Une autre dédicace de cette journée est la mémoire de Sainte Marie d'Égypte. Au fil des siècles, cette seconde dédicace en l’honneur de la sainte semble supplanter la principale et originelle. Le récit de l’Évangile semble s’effacer au second plan. Pour l’Église, en tant qu’Assemblée des Interprètes et Communauté de Mémoire des actes et des paroles du Seigneur, il est important de pouvoir revenir à l’intention originelle des dimanches de Carême. Servir Dieu, c’est la capacité de ne pas oublier ses paroles, de créer de nouvelles significations, et de ne pas abandonner les anciennes interprétations (cf. Mt 23, 23).

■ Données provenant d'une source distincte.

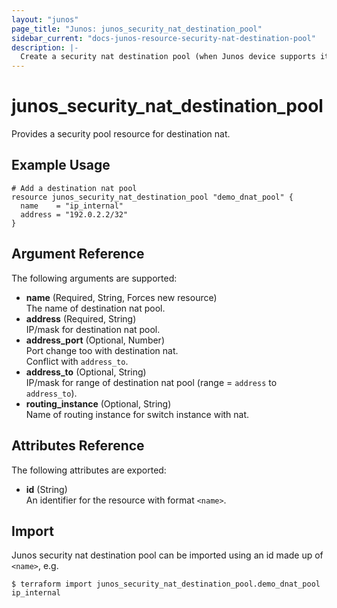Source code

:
 ```yaml
---
layout: "junos"
page_title: "Junos: junos_security_nat_destination_pool"
sidebar_current: "docs-junos-resource-security-nat-destination-pool"
description: |-
  Create a security nat destination pool (when Junos device supports it)
---
```


# junos_security_nat_destination_pool

Provides a security pool resource for destination nat.

## Example Usage

```hcl
# Add a destination nat pool
resource junos_security_nat_destination_pool "demo_dnat_pool" {
  name    = "ip_internal"
  address = "192.0.2.2/32"
}
```

## Argument Reference

The following arguments are supported:

- **name** (Required, String, Forces new resource)  
  The name of destination nat pool.
- **address** (Required, String)  
  IP/mask for destination nat pool.
- **address_port** (Optional, Number)  
  Port change too with destination nat.  
  Conflict with `address_to`.
- **address_to** (Optional, String)  
  IP/mask for range of destination nat pool (range = `address` to `address_to`).
- **routing_instance** (Optional, String)  
  Name of routing instance for switch instance with nat.

## Attributes Reference

The following attributes are exported:

- **id** (String)  
  An identifier for the resource with format `<name>`.

## Import

Junos security nat destination pool can be imported using an id made up of `<name>`, e.g.

```shell
$ terraform import junos_security_nat_destination_pool.demo_dnat_pool ip_internal
```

Selon le plan divin pour le salut de son peuple, le Messie devait entrer à Jérusalem pour que Son Règne vienne. D’ailleurs, nous le demandons constamment dans la prière Notre Père.Conscients de l’approche de cet événement glorieux, les Apôtres se souvinrent des bonnes actions accomplies par Jésus, virent ses miracles et devinrent témoins de la foi du peuple en lui. Dans le même temps, le rejet de ses paroles par ceux qui détenaient le pouvoir devenait de plus en plus évident. La lecture de l’Évangile trouve les disciples perplexes face à cette contradiction tragique évidente entre l’amour du peuple croyant et l’inimitié des chefs religieux.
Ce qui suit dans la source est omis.